For an extensively inflected language like Modern Greek, the Lemmatizer is an integral functional component of text indexing and searching systems. For example, when the user searches for texts containing the word-form υπολογιστές, he/she would probably like to recall texts that also contain the word-forms υπολογιστής, υπολογιστή and υπολογιστών. In practice, this is achieved by lemmatizing the indexing terms as well as the search terms: texts that contain the word-forms υπολογιστή, υπολογιστές and υπολογιστών will also be indexed with the headword υπολογιστής; a query that contains the word-form υπολογιστές will be expanded with the headword υπολογιστής. This way, a text containing the word-form υπολογιστών can now be associated with a query containing the word-form υπολογιστές through the common headword υπολογιστής.

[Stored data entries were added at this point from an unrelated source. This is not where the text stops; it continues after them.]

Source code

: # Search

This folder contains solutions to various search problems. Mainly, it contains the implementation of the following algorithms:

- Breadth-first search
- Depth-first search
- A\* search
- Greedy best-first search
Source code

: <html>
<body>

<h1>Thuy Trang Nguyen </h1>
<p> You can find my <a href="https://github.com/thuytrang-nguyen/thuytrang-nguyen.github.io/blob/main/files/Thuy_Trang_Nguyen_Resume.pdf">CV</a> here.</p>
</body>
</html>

arrow Try Lemmatizer online.

Applications

The Lemmatizer of Neurolingo has been intergrated with the following text indexing and searching systems:

  • Apache Lucene. The functionality of the Lemmatizer is offered through a descendant of the Java class org.apache.lucene.analysis.Analyzer.
  • Oracle Text. The functionality of the Lemmatizer is offered through stored procedures (USER_LEXER preference).
  • Microsoft Indexing Service / SQL Server Full-Text Search. The functionality of the Lemmatizer is offered through the implementation of the IStemmer COM interface.